Она вышла в прихожую, открыла дверь, выглянула во двор. Дождь все еще шелестел по крыше, журчал в водостоках, но воздух стал мягче, теплее, чем вечером. Капитан, заметив ее, запрыгал вверх по ступенькам. Десять лет назад, вот с такой же беспардонной самоуверенностью, словно к себе домой, он заявился к ним через открытые ворота. Было Первое мая; они с Винце стояли на крыльце; газеты обещали, что к концу демонстрации, которая шла на главной площади, будут выпускать голубей и сбрасывать с самолетов цветы. Вдруг что-то застучало в подворотне, и перед ними, ни капельки не робея, будто испокон веков жил здесь, появился маленький, с кулак величиной, черный крольчонок. «Вот и голубь, — сказал Винце. — Молодцеватый, что твой капитан. Только черный».



Воспоминание так свежо резануло по сердцу, показалось таким живым, что у нее не хватало духа нагнуться, погладить Капитана; она вернулась в прихожую. Где-то по соседству, будя спящих, закричал петух, продолжительно, протяжно. Черное небо нависало над головой каменной глыбой. «Светает, — подумала она. — Видит ли он это?»

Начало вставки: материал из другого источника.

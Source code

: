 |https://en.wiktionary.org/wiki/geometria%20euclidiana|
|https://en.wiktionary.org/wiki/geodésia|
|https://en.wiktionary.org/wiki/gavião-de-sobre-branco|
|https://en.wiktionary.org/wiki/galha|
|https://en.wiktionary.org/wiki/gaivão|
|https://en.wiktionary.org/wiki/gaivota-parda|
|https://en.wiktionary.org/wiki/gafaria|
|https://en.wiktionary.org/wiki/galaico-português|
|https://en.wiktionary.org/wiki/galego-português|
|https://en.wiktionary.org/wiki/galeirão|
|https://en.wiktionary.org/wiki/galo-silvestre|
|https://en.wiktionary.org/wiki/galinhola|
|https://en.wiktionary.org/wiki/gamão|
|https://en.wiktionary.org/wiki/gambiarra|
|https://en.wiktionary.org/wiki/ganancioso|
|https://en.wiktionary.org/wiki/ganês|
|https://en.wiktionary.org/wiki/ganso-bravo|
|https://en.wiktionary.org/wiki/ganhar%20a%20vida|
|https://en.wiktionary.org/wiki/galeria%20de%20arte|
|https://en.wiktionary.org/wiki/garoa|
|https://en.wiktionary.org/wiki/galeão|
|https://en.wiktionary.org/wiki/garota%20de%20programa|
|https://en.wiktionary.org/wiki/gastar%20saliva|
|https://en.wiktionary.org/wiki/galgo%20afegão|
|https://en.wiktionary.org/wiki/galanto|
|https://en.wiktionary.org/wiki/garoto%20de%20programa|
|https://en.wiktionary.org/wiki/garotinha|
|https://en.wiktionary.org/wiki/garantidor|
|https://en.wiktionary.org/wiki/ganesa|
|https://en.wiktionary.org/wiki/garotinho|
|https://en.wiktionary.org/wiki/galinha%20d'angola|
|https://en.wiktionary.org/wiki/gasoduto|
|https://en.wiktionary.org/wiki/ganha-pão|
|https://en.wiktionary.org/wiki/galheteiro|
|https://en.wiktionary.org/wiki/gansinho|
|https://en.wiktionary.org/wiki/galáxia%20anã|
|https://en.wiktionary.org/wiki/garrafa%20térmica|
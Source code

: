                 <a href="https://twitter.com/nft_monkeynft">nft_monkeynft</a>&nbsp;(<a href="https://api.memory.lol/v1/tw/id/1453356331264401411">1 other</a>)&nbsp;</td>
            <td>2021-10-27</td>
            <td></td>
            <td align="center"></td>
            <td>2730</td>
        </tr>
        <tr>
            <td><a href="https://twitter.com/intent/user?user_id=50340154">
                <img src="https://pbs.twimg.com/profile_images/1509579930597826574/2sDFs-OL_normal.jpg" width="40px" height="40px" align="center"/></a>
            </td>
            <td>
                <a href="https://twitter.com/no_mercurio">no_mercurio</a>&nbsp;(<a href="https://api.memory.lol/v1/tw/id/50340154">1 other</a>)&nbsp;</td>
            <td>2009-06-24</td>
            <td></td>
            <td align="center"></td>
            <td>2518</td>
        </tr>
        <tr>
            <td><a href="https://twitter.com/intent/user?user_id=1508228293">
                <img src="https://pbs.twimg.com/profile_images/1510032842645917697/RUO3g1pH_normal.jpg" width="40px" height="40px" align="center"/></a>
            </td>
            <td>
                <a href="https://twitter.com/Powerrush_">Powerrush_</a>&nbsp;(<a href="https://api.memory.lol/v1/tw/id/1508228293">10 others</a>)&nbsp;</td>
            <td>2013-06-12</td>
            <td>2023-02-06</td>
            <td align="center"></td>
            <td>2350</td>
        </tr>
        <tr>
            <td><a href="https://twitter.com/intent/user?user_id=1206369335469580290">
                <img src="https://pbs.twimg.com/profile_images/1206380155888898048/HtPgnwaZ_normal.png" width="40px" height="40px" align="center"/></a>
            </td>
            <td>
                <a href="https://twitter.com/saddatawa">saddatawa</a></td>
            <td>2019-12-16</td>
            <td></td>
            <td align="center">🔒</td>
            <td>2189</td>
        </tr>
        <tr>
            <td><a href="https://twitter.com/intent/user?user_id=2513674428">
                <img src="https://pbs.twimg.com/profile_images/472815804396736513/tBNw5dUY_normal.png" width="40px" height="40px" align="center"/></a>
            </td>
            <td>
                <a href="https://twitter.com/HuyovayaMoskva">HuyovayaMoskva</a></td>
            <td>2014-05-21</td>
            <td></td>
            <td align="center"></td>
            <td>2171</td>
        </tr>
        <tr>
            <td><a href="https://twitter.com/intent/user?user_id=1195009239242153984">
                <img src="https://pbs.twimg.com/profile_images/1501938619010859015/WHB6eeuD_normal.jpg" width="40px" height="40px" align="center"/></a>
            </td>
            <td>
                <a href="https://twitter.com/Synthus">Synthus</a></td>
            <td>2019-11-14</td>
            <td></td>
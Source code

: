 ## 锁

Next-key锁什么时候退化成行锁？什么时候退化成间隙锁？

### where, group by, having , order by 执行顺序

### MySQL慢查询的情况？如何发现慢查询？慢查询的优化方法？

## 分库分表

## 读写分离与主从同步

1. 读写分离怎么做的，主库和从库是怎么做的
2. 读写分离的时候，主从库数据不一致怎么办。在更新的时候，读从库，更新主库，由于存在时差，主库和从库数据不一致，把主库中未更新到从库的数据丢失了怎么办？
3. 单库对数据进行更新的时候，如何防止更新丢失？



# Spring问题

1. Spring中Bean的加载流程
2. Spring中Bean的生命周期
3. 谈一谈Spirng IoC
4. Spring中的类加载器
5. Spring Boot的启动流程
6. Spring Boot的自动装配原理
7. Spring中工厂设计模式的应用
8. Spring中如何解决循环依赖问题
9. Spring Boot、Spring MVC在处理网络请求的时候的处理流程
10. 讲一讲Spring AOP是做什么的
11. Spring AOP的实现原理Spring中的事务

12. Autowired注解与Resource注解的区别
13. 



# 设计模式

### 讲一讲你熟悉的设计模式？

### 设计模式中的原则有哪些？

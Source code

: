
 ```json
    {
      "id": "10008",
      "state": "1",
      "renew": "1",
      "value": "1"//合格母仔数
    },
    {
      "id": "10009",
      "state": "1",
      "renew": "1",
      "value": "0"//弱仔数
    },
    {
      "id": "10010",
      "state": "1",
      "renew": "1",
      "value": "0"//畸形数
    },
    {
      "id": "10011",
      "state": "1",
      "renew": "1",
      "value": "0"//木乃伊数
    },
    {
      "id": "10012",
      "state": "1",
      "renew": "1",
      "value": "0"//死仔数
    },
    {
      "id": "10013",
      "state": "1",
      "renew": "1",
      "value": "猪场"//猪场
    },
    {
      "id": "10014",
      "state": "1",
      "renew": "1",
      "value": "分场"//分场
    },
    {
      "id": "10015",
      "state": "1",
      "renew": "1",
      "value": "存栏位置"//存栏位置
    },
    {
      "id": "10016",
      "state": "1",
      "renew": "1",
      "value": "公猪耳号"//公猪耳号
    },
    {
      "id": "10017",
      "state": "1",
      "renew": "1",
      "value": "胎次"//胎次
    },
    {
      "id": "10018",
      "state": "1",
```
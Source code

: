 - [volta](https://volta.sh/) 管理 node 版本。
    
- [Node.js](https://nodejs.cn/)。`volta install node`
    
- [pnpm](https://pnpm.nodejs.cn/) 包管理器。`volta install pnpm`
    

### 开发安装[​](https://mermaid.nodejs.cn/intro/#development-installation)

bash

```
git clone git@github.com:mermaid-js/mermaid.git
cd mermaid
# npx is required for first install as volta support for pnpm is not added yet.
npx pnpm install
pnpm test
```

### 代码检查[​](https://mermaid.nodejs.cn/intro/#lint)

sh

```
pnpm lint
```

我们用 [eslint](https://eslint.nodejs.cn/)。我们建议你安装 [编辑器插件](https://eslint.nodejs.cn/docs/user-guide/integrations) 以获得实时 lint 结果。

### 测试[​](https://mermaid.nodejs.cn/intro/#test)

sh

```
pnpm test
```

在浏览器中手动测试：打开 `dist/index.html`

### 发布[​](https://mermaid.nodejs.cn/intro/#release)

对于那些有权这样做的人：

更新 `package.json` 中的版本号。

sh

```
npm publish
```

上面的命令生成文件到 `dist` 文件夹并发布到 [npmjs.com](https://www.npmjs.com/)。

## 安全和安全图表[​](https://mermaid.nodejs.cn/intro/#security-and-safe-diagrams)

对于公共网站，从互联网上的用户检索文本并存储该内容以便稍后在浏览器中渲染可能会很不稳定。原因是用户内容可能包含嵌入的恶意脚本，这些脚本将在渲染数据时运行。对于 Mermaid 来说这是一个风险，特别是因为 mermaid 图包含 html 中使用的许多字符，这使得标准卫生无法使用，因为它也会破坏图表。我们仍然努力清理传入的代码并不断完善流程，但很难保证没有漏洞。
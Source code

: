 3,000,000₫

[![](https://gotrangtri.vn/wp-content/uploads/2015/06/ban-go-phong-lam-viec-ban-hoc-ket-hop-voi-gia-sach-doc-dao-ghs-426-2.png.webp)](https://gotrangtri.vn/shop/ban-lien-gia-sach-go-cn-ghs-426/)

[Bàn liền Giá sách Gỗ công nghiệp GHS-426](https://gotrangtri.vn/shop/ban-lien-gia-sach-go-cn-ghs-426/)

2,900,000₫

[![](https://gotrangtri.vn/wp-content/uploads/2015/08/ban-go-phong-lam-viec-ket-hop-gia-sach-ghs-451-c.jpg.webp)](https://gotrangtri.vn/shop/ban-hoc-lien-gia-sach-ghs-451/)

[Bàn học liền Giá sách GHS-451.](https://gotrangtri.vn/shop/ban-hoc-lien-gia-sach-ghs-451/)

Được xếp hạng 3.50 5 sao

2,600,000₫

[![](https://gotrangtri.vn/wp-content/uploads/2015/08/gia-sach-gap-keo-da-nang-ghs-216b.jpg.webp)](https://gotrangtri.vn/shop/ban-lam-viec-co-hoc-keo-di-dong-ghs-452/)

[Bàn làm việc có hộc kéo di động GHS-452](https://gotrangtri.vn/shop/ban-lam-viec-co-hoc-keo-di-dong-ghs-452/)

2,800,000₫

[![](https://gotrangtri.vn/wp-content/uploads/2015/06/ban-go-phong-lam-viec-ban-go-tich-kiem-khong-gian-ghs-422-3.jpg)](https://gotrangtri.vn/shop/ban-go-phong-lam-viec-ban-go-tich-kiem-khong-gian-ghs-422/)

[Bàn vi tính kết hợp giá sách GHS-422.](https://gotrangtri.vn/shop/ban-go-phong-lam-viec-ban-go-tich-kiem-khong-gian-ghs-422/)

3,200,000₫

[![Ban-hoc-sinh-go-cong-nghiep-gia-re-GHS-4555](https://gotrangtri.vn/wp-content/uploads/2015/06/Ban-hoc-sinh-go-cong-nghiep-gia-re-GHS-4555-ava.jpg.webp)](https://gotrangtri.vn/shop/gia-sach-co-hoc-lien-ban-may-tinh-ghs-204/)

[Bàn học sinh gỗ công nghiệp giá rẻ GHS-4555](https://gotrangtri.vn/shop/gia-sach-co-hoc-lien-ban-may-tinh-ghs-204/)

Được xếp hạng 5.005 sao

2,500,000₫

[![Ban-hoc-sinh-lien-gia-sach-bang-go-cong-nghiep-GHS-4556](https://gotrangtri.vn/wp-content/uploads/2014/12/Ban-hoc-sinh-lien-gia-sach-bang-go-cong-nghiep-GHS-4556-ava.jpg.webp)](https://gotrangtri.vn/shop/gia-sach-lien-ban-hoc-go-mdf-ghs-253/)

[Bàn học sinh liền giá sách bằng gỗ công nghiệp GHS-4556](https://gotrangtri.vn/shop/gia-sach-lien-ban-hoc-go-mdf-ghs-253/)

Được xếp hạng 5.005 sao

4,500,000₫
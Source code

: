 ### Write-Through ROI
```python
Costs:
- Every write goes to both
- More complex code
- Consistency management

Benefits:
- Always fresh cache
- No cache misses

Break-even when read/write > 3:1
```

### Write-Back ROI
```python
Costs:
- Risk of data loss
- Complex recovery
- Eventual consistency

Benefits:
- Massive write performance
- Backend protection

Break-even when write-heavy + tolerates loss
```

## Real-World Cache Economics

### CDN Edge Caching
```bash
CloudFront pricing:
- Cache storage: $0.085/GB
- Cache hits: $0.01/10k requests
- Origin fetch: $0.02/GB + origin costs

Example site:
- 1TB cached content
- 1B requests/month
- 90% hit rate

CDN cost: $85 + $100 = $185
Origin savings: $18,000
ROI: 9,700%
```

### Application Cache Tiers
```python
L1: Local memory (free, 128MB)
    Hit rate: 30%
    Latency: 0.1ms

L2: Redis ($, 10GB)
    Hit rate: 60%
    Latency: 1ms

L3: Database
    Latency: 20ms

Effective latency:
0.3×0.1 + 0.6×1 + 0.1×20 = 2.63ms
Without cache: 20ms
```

В спальне было тепло, слишком тепло после сырого дыхания предрассветной мглы на крыльце. Она сбросила халат, готовясь лечь рядом с Изой. Дочь повернулась на другой бок, но не проснулась, в дыхании ее даже во сне была печаль. Теперь, оказавшись лицом к стене, старая снова четко видела картину над своей кроватью. Девочка с лукошком на локте идет по ветхому мостику, под мостиком горная речка с пенистыми гребнями, в лукошке у девочки — земляника. Если долго смотреть на картину, становится слышно, как бьется вода о камни, пытаясь достать маленькую фигурку в белом переднике, унести ее в волнах; но можно не бояться за девочку: за спиной у нее парит ангел, его маленькие ноги в сандалиях немного не достают до почерневшего настила, руки простерты над девочкой, и та бежит беззаботно за бабочкой над скалистым ущельем, где катится по камням сердитая речка.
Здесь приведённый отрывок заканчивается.